Stored data
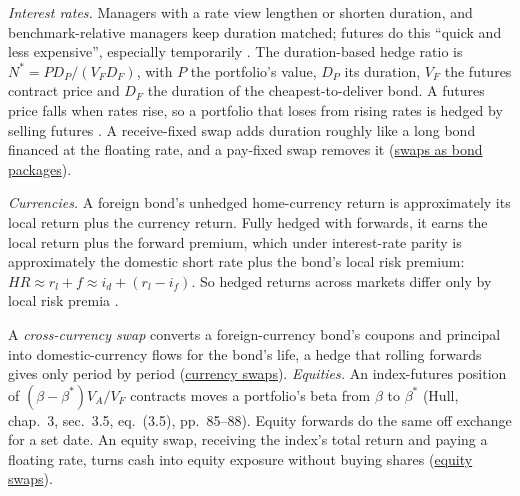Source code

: \begin{qfmethod}\label{meth:forward-commitment-risk-overlays}
 \emph{Interest rates.} Managers with a rate view lengthen or shorten duration, and benchmark-relative managers keep duration matched; futures do this ``quick and less expensive'', especially temporarily \citep[chap.~62, pp.~1533--1534]{s7-fabozzifixed}. The duration-based hedge ratio is $N^*=PD_P/(V_FD_F)$, with $P$ the portfolio's value, $D_P$ its duration, $V_F$ the futures contract price and $D_F$ the duration of the cheapest-to-deliver bond. A futures price falls when rates rise, so a portfolio that loses from rising rates is hedged by selling futures \citep[chap.~6, sec.~6.4, pp.~166--167]{s7-hulloptions}. A receive-fixed swap adds duration roughly like a long bond financed at the floating rate, and a pay-fixed swap removes it (\hyperref[def:swaps-as-forward-strips]{swaps as bond packages}).

\emph{Currencies.} A foreign bond's unhedged home-currency return is approximately its local return plus the currency return. Fully hedged with forwards, it earns the local return plus the forward premium, which under interest-rate parity is approximately the domestic short rate plus the bond's local risk premium: $HR\approx r_l+f\approx i_d+(r_l-i_f)$. So hedged returns across markets differ only by local risk premia \citep[chap.~6, sec.~6.2, pp.~393--396]{managing-investment-portfolios-2007}.

A \emph{cross-currency swap} converts a foreign-currency bond's coupons and principal into domestic-currency flows for the bond's life, a hedge that rolling forwards gives only period by period (\hyperref[meth:swap-valuation-replication]{currency swaps}). \emph{Equities.} An index-futures position of $(\beta-\beta^*)V_A/V_F$ contracts moves a portfolio's beta from $\beta$ to $\beta^*$ (Hull, chap.~3, sec.~3.5, eq.~(3.5), pp.~85--88). Equity forwards do the same off exchange for a set date. An equity swap, receiving the index's total return and paying a floating rate, turns cash into equity exposure without buying shares (\hyperref[meth:swap-valuation-replication]{equity swaps}).


\end{qfmethod}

• **EXERCISE INSTRUCTIONS**
Search the records above for the string "qfmethod". Report each line that has it.

• **RESPONSE**
: \begin{qfmethod}\label{meth:forward-commitment-risk-overlays}
\end{qfmethod}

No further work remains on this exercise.